Specifically, in the certification, Cavalieri averred that he "personally inspected the exterior of the property "on April 4, 2020. He certified that the property was abandoned pursuant to N.J.S.A. 55:19-81 because it "ha[d] not been legally occupied for at least six . . . months preceding the date of th[e c]ertification; ""[was] in need of rehabilitation and no rehabilitation ha[d] taken place during the last six months[;]" "[a]t least one installment of property tax[es] remain[ed] unpaid[;]" and the condition of the property rendered it "unfit for human habitation, occupancy or use" because, among other things, the "electric meter [was] not operating" and the "steps [were] not secure." See N.J.S.A. 55:19-81 (delineating criteria for a determination of abandonment, including that "[t]he property is in need of rehabilitation . . . and no rehabilitation has taken place during [a] six-month period[,]" "[a]t least one installment of property tax remains unpaid and delinquent on th[e] property[,]" and "[t]he property has been determined to be a nuisance by the public officer" in accordance with N.J.S.A. 55:19-82); see also N.J.S.A. 55:19-82(a) (defining nuisance as the property being "unfit for human habitation, occupancy or use").
The motion was served on defendant's registered agent at a Neptune address and on defendant's managing agent at the property address. On August 28, 2020, the trial court granted Procap's unopposed motion and entered an abandonment order. The August 28, 2020, abandonment order was served on defendant's registered agent at a Neptune address and on defendant's managing agent at the property address.
On October 21, 2020, Procap assigned its rights in the tax sale certificate to plaintiff, PC8REO, LLC, and subsequently moved to substitute plaintiff in all pleadings, which the court granted. On November 17, 2020, the court entered an uncontested order in plaintiff's favor for final judgment on the foreclosure complaint, vesting title in the property to plaintiff and barring any right of redemption. The final judgment was mailed to defendant on November 24, 2020.
On December 3, 2020, defendant moved to vacate the November 17, 2020, final judgment pursuant to Rule 4:50-1. In support of the motion, defendant submitted the certification of Santi Rodriquez, defendant's property manager. Rodriquez certified that "the property was never abandoned but waiting for construction permit approvals." According to Rodriquez, "[p]ermits were filed with the City of Ewing on [August 20, 2019]," and between August 20, 2019, and March 25, 2020, "[t]he City of Ewing was in the process . . . of doing a plan review." As a result, "[n]o work could be done during that period of time."

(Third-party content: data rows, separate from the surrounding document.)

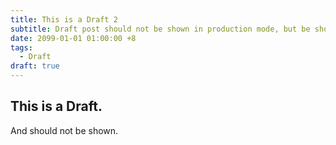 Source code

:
 ```yaml
---
title: This is a Draft 2
subtitle: Draft post should not be shown in production mode, but be shown in develop mode.
date: 2099-01-01 01:00:00 +8
tags:
  - Draft
draft: true
---
```


## This is a Draft.

And should not be shown.
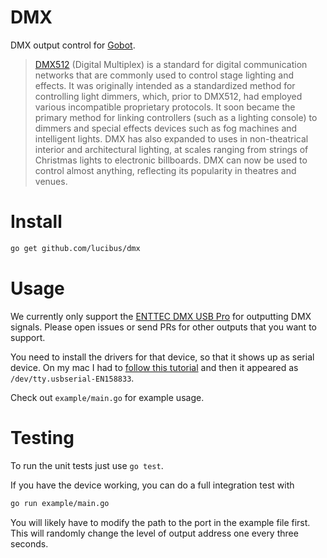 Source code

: # DMX

DMX output control for [Gobot](https://github.com/lucibus/dmx).

> [DMX512](https://en.wikipedia.org/wiki/DMX512) (Digital Multiplex) is a standard for digital communication networks that are commonly used to control stage lighting and effects. It was originally intended as a standardized method for controlling light dimmers, which, prior to DMX512, had employed various incompatible proprietary protocols. It soon became the primary method for linking controllers (such as a lighting console) to dimmers and special effects devices such as fog machines and intelligent lights. DMX has also expanded to uses in non-theatrical interior and architectural lighting, at scales ranging from strings of Christmas lights to electronic billboards. DMX can now be used to control almost anything, reflecting its popularity in theatres and venues.


# Install

```bash
go get github.com/lucibus/dmx
```

# Usage

We currently only support the [ENTTEC DMX USB Pro](http://www.enttec.com/?main_menu=Products&pn=70304)
for outputting DMX signals. Please open issues or send PRs for other outputs
that you want to support.

You need to install the drivers for that device, so that it shows up as serial
device. On my mac I had to [follow this tutorial](http://www.mommosoft.com/blog/2014/10/24/ftdi-chip-and-os-x-10-10/)
and then it appeared as `/dev/tty.usbserial-EN158833`.

Check out `example/main.go` for example usage.

# Testing

To run the unit tests just use `go test`.

If you have the device working, you can do a full integration test with

```bash
go run example/main.go
```

You will likely have to modify the path to the port in the example file first.
This will randomly change the level of output address one every three seconds. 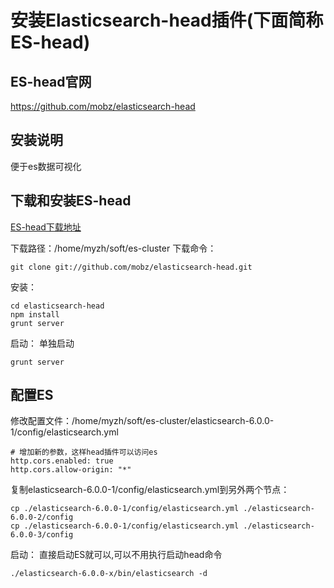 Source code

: # 安装Elasticsearch-head插件(下面简称ES-head)

## ES-head官网

https://github.com/mobz/elasticsearch-head

## 安装说明
便于es数据可视化

## 下载和安装ES-head
[ES-head下载地址](https://github.com/mobz/elasticsearch-head)

下载路径：/home/myzh/soft/es-cluster
下载命令：
```
git clone git://github.com/mobz/elasticsearch-head.git
```
安装：
```
cd elasticsearch-head
npm install
grunt server
```
启动：
单独启动
```
grunt server
```
## 配置ES
修改配置文件：/home/myzh/soft/es-cluster/elasticsearch-6.0.0-1/config/elasticsearch.yml
```
# 增加新的参数，这样head插件可以访问es
http.cors.enabled: true
http.cors.allow-origin: "*"
```

复制elasticsearch-6.0.0-1/config/elasticsearch.yml到另外两个节点：
```
cp ./elasticsearch-6.0.0-1/config/elasticsearch.yml ./elasticsearch-6.0.0-2/config
cp ./elasticsearch-6.0.0-1/config/elasticsearch.yml ./elasticsearch-6.0.0-3/config
```

启动：
直接启动ES就可以,可以不用执行启动head命令
```
./elasticsearch-6.0.0-x/bin/elasticsearch -d
```

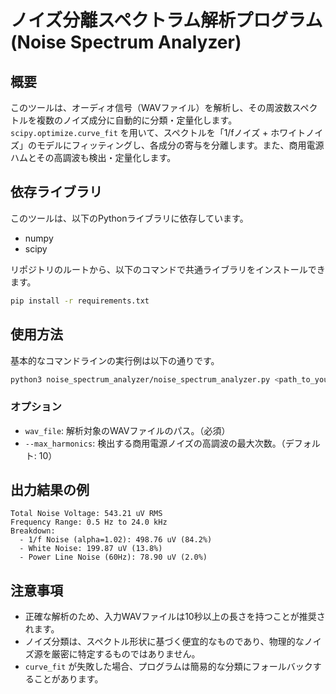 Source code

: # ノイズ分離スペクトラム解析プログラム (Noise Spectrum Analyzer)

## 概要

このツールは、オーディオ信号（WAVファイル）を解析し、その周波数スペクトルを複数のノイズ成分に自動的に分類・定量化します。
`scipy.optimize.curve_fit` を用いて、スペクトルを「1/fノイズ + ホワイトノイズ」のモデルにフィッティングし、各成分の寄与を分離します。また、商用電源ハムとその高調波も検出・定量化します。

## 依存ライブラリ

このツールは、以下のPythonライブラリに依存しています。

-   numpy
-   scipy

リポジトリのルートから、以下のコマンドで共通ライブラリをインストールできます。

```bash
pip install -r requirements.txt
```

## 使用方法

基本的なコマンドラインの実行例は以下の通りです。

```bash
python3 noise_spectrum_analyzer/noise_spectrum_analyzer.py <path_to_your_wav_file>
```

### オプション

-   `wav_file`: 解析対象のWAVファイルのパス。（必須）
-   `--max_harmonics`: 検出する商用電源ノイズの高調波の最大次数。（デフォルト: 10）

## 出力結果の例

```
Total Noise Voltage: 543.21 uV RMS
Frequency Range: 0.5 Hz to 24.0 kHz
Breakdown:
  - 1/f Noise (alpha=1.02): 498.76 uV (84.2%)
  - White Noise: 199.87 uV (13.8%)
  - Power Line Noise (60Hz): 78.90 uV (2.0%)
```

## 注意事項

-   正確な解析のため、入力WAVファイルは10秒以上の長さを持つことが推奨されます。
-   ノイズ分類は、スペクトル形状に基づく便宜的なものであり、物理的なノイズ源を厳密に特定するものではありません。
-   `curve_fit` が失敗した場合、プログラムは簡易的な分類にフォールバックすることがあります。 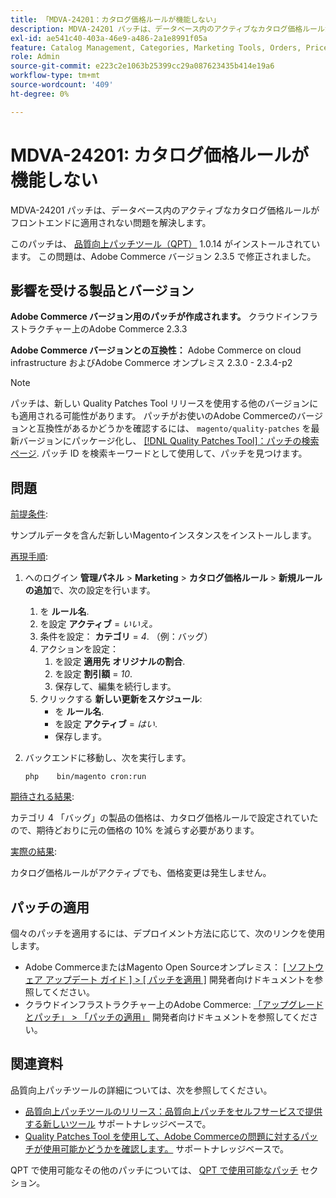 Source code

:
 ```yaml
---
title: 「MDVA-24201：カタログ価格ルールが機能しない」
description: MDVA-24201 パッチは、データベース内のアクティブなカタログ価格ルールがフロントエンドに適用されない問題を解決します。
exl-id: ae541c40-403a-46e9-a486-2a1e8991f05a
feature: Catalog Management, Categories, Marketing Tools, Orders, Price Rules
role: Admin
source-git-commit: e223c2e1063b25399cc29a087623435b414e19a6
workflow-type: tm+mt
source-wordcount: '409'
ht-degree: 0%

---
```


# MDVA-24201: カタログ価格ルールが機能しない

MDVA-24201 パッチは、データベース内のアクティブなカタログ価格ルールがフロントエンドに適用されない問題を解決します。

このパッチは、 [品質向上パッチツール（QPT）](https://devdocs.magento.com/guides/v2.4/comp-mgr/patching.html#mqp) 1.0.14 がインストールされています。 この問題は、Adobe Commerce バージョン 2.3.5 で修正されました。

## 影響を受ける製品とバージョン

**Adobe Commerce バージョン用のパッチが作成されます。** クラウドインフラストラクチャー上のAdobe Commerce 2.3.3

**Adobe Commerce バージョンとの互換性：** Adobe Commerce on cloud infrastructure およびAdobe Commerce オンプレミス 2.3.0 - 2.3.4-p2

>[!NOTE]
>
>パッチは、新しい Quality Patches Tool リリースを使用する他のバージョンにも適用される可能性があります。 パッチがお使いのAdobe Commerceのバージョンと互換性があるかどうかを確認するには、 `magento/quality-patches` を最新バージョンにパッケージ化し、 [[!DNL Quality Patches Tool]：パッチの検索ページ](https://devdocs.magento.com/quality-patches/tool.html#patch-grid). パッチ ID を検索キーワードとして使用して、パッチを見つけます。

## 問題

<u>前提条件</u>:

サンプルデータを含んだ新しいMagentoインスタンスをインストールします。

<u>再現手順</u>:

1. へのログイン **管理パネル** > **Marketing** > **カタログ価格ルール** > **新規ルールの追加**&#x200B;で、次の設定を行います。
   1. を **ルール名**.
   1. を設定 **アクティブ** = *いいえ。*
   1. 条件を設定： **カテゴリ** = *4*. （例：バッグ）
   1. アクションを設定：
      1. を設定 **適用先**   **オリジナルの割合**.
      1. を設定 **割引額** = *10*.
      1. 保存して、編集を続行します。
   1. クリックする **新しい更新をスケジュール**:
      * を **ルール名**.
      * を設定 **アクティブ** = *はい*.
      * 保存します。
1. バックエンドに移動し、次を実行します。

   `php    bin/magento cron:run`

<u>期待される結果</u>:

カテゴリ 4 「バッグ」の製品の価格は、カタログ価格ルールで設定されていたので、期待どおりに元の価格の 10% を減らす必要があります。

<u>実際の結果</u>:

カタログ価格ルールがアクティブでも、価格変更は発生しません。

## パッチの適用

個々のパッチを適用するには、デプロイメント方法に応じて、次のリンクを使用します。

* Adobe CommerceまたはMagento Open Sourceオンプレミス： [[ ソフトウェア アップデート ガイド ] > [ パッチを適用 ]](https://devdocs.magento.com/guides/v2.4/comp-mgr/patching/mqp.html) 開発者向けドキュメントを参照してください。
* クラウドインフラストラクチャー上のAdobe Commerce: [「アップグレードとパッチ」 > 「パッチの適用」](https://devdocs.magento.com/cloud/project/project-patch.html) 開発者向けドキュメントを参照してください。

## 関連資料

品質向上パッチツールの詳細については、次を参照してください。

* [品質向上パッチツールのリリース：品質向上パッチをセルフサービスで提供する新しいツール](/help/announcements/adobe-commerce-announcements/magento-quality-patches-released-new-tool-to-self-serve-quality-patches.md) サポートナレッジベースで。
* [Quality Patches Tool を使用して、Adobe Commerceの問題に対するパッチが使用可能かどうかを確認します。](/help/support-tools/patches-available-in-qpt-tool/check-patch-for-magento-issue-with-magento-quality-patches.md) サポートナレッジベースで。

QPT で使用可能なその他のパッチについては、 [QPT で使用可能なパッチ](https://support.magento.com/hc/en-us/sections/360010506631-Patches-available-in-MQP-tool-) セクション。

Rodriquez averred that once "the building department issue[d] the permit" on March 25, 2020, "work began." However, he explained that "[they] had to shut down" during April 2020 when Cavalieri's inspection occurred "due to COVID 19" and Governor Murphy's "[E]xecutive [O]rder 122 to cease all nonessential construction projects." Rodriquez stated that once the ban was lifted, work "resumed." As a result, they "had an [i]nspection for [f]ire [and e]lectrical on May 26, 2020, ""an inspection for [p]lumbing on May 27[], 2020," "a building inspection" on May 29, 2020, "a [f]ire [i]nspection" on June 12, 2020, and "a [m]echanical inspection "on June 17, 2020.
According to Rodriquez, they ultimately "passed all inspections, ""have been working on the property," and anticipated completing the work "sometime in December 2020." Rodriguez added that had plaintiff's inspector "checked with the building department he would have seen this information," and they were unaware of the litigation because "[they] were never served with notification of the motion for [a]bandonment or [f]inal foreclosure action." Supporting documents were submitted with Rodriguez' certification, which included a PSE&G bill for the property with a due date of May 21, 2020, and showing current gas and electricity charges for the property.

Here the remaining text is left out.